→ WHAT TO WORK ON:
Once you find the line containing "Another simple family", please retype it and every line after it to the end of the entries, exactly and with nothing added.

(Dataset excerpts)

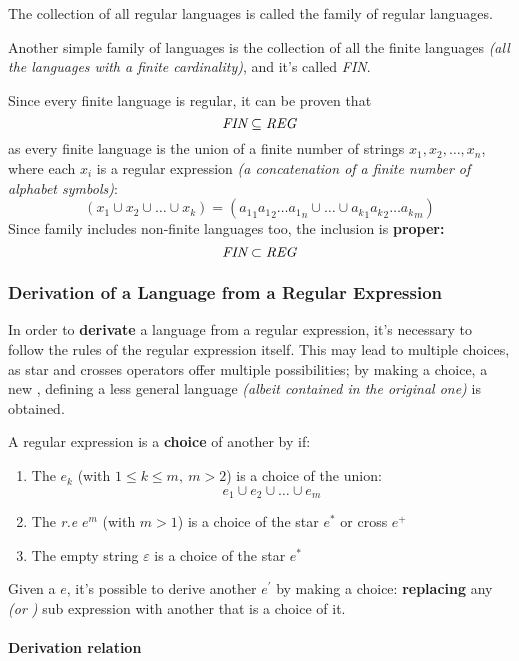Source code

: \documentclass[english]{article}
\begin{document}
The collection of all regular languages is called the family \REG of regular languages.

Another simple family of languages is the collection of all the finite languages \textit{(all the languages with a finite cardinality)}, and it's called \textit{FIN}.

Since every finite language is regular, it can be proven that
\[ \textit{FIN} \subseteq \textit{REG} \]
as every finite language is the union of a finite number of strings \(x_1, x_2, \ldots, x_n\), where each \(x_i\) is a regular expression \textit{(a concatenation of a finite number of alphabet symbols)}:
\[ \left(x_1 \cup x_2 \cup \ldots \cup x_k \right) = \left({a_1}_1 {a_1}_2 \ldots {a_1}_n \cup \ldots \cup {a_k}_1 {a_k}_2 \ldots {a_k}_m \right) \]
Since family \REG includes non-finite languages too, the inclusion is \textbf{proper:}
\[ \textit{FIN} \subset \textit{REG} \]

\subsubsection{Derivation of a Language from a Regular Expression}

In order to \textbf{derivate} a language from a regular expression, it's necessary to follow the rules of the regular expression itself.
This may lead to multiple choices, as star and crosses operators offer multiple possibilities;
by making a choice, a new \re, defining a less general language \textit{(albeit contained in the original one)} is obtained.

A regular expression is a \textbf{choice} of another by if:

\begin{enumerate}
  \item The \re \(e_k\) (with \(1 \leq k \leq m, \ m > 2\)) is a choice of the union: \[ e_1 \cup e_2 \cup \ldots \cup e_m \]
  \item The \textit{r.e} \(e^m\) (with \(m > 1\)) is a choice of the star \(e^\ast\) or cross \(e^+\)
  \item The empty string \(\varepsilon\) is a choice of the star \(e^\ast\)
\end{enumerate}

Given a \re \(e\), it's possible to derive another \re \(e^\prime\) by making a choice:
\textbf{replacing} any  \textit{(or )} sub expression with another that is a choice of it.

\paragraph{Derivation relation}
\end{document}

→ WRITTEN ANSWER:
Another simple family of languages is the collection of all the finite languages \textit{(all the languages with a finite cardinality)}, and it's called \textit{FIN}.

Since every finite language is regular, it can be proven that
\[ \textit{FIN} \subseteq \textit{REG} \]
as every finite language is the union of a finite number of strings \(x_1, x_2, \ldots, x_n\), where each \(x_i\) is a regular expression \textit{(a concatenation of a finite number of alphabet symbols)}:
\[ \left(x_1 \cup x_2 \cup \ldots \cup x_k \right) = \left({a_1}_1 {a_1}_2 \ldots {a_1}_n \cup \ldots \cup {a_k}_1 {a_k}_2 \ldots {a_k}_m \right) \]
Since family \REG includes non-finite languages too, the inclusion is \textbf{proper:}
\[ \textit{FIN} \subset \textit{REG} \]

\subsubsection{Derivation of a Language from a Regular Expression}

In order to \textbf{derivate} a language from a regular expression, it's necessary to follow the rules of the regular expression itself.
This may lead to multiple choices, as star and crosses operators offer multiple possibilities;
by making a choice, a new \re, defining a less general language \textit{(albeit contained in the original one)} is obtained.

A regular expression is a \textbf{choice} of another by if:

\begin{enumerate}
  \item The \re \(e_k\) (with \(1 \leq k \leq m, \ m > 2\)) is a choice of the union: \[ e_1 \cup e_2 \cup \ldots \cup e_m \]
  \item The \textit{r.e} \(e^m\) (with \(m > 1\)) is a choice of the star \(e^\ast\) or cross \(e^+\)
  \item The empty string \(\varepsilon\) is a choice of the star \(e^\ast\)
\end{enumerate}

Given a \re \(e\), it's possible to derive another \re \(e^\prime\) by making a choice:
\textbf{replacing} any  \textit{(or )} sub expression with another that is a choice of it.

\paragraph{Derivation relation}
\end{document}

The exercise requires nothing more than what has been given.